━━ Records shown

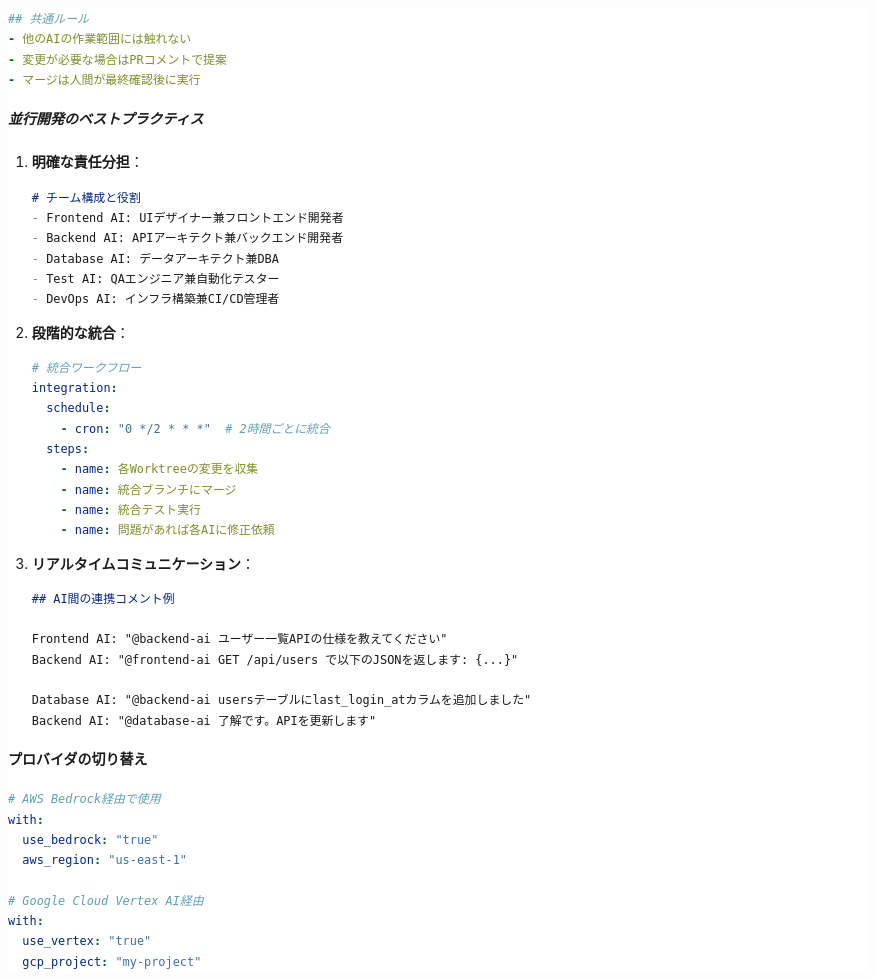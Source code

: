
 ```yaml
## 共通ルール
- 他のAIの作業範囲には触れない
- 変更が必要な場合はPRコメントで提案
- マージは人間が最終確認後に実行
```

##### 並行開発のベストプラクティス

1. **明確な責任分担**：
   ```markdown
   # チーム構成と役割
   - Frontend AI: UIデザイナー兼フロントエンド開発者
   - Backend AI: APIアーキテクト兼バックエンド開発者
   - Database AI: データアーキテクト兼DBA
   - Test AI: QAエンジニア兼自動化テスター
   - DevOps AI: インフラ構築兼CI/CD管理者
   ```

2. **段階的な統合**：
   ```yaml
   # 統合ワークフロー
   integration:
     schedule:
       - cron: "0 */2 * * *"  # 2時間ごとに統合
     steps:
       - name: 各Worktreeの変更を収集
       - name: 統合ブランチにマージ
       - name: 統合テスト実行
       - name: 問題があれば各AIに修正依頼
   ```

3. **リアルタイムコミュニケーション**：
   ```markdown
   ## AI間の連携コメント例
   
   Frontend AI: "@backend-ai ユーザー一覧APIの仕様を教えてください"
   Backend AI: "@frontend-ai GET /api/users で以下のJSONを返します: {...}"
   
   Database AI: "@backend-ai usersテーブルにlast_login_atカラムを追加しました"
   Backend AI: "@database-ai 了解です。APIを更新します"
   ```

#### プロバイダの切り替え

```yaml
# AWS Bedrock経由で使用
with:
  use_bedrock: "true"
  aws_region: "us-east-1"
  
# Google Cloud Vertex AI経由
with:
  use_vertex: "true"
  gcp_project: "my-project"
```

━━━━
━━ Records shown

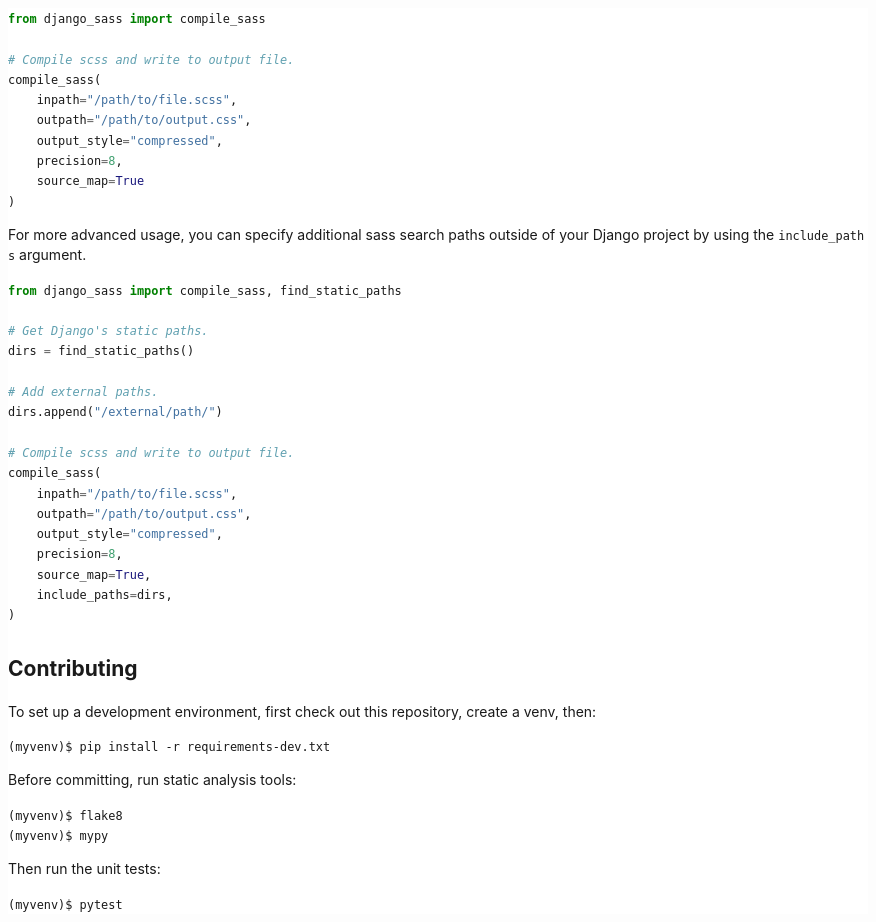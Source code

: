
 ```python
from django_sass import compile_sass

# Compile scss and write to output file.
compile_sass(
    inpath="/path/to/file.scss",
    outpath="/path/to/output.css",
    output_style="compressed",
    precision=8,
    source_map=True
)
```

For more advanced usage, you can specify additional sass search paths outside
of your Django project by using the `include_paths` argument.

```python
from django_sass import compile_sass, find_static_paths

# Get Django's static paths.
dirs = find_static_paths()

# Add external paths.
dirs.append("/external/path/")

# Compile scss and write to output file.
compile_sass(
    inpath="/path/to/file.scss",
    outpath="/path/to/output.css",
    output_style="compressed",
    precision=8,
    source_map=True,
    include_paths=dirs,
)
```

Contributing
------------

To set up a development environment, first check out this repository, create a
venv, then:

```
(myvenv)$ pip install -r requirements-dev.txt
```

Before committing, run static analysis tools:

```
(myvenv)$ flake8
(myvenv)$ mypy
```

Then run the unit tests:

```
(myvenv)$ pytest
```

━━━━
━━ Records shown

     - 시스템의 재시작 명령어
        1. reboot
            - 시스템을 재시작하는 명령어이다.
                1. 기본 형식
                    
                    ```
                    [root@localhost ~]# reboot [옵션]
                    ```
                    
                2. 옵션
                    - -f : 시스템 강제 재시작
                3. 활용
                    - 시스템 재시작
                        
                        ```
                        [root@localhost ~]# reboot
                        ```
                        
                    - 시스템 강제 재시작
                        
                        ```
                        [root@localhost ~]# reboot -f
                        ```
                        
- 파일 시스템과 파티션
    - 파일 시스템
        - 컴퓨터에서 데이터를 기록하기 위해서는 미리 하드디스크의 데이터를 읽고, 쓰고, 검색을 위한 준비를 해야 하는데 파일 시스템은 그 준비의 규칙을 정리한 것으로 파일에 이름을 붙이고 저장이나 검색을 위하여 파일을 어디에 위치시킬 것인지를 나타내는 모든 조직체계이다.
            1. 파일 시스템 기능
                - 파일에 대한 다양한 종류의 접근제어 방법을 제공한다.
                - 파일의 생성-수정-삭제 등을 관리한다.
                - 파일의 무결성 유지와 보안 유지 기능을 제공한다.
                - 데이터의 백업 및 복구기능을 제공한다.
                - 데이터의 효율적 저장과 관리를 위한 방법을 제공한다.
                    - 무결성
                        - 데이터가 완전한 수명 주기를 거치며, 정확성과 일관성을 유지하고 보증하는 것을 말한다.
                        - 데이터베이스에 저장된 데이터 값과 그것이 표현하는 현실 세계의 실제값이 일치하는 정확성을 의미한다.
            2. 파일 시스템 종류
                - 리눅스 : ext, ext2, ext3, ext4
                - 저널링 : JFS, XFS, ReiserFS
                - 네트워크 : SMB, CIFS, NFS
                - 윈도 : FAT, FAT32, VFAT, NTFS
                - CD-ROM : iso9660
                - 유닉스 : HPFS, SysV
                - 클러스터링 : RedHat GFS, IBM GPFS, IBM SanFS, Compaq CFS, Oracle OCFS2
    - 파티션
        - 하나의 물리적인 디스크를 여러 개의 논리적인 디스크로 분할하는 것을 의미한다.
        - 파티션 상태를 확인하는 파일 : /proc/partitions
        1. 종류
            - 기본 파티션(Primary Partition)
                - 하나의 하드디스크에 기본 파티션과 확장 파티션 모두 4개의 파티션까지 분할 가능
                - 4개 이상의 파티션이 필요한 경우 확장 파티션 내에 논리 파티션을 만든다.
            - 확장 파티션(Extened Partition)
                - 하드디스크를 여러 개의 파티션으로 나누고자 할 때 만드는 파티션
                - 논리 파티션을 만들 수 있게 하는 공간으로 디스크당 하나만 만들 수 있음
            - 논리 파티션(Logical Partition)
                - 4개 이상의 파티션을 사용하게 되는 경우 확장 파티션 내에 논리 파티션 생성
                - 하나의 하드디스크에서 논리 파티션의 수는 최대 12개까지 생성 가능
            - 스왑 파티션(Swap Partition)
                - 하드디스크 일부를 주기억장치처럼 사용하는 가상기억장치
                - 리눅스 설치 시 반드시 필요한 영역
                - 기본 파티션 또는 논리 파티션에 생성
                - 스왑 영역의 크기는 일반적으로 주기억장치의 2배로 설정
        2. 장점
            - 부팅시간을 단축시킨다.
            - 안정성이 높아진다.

━━━━

Activity: Filter the listing above down to the lines that contain the word "from".

Answer to this task:
from django_sass import compile_sass
from django_sass import compile_sass, find_static_paths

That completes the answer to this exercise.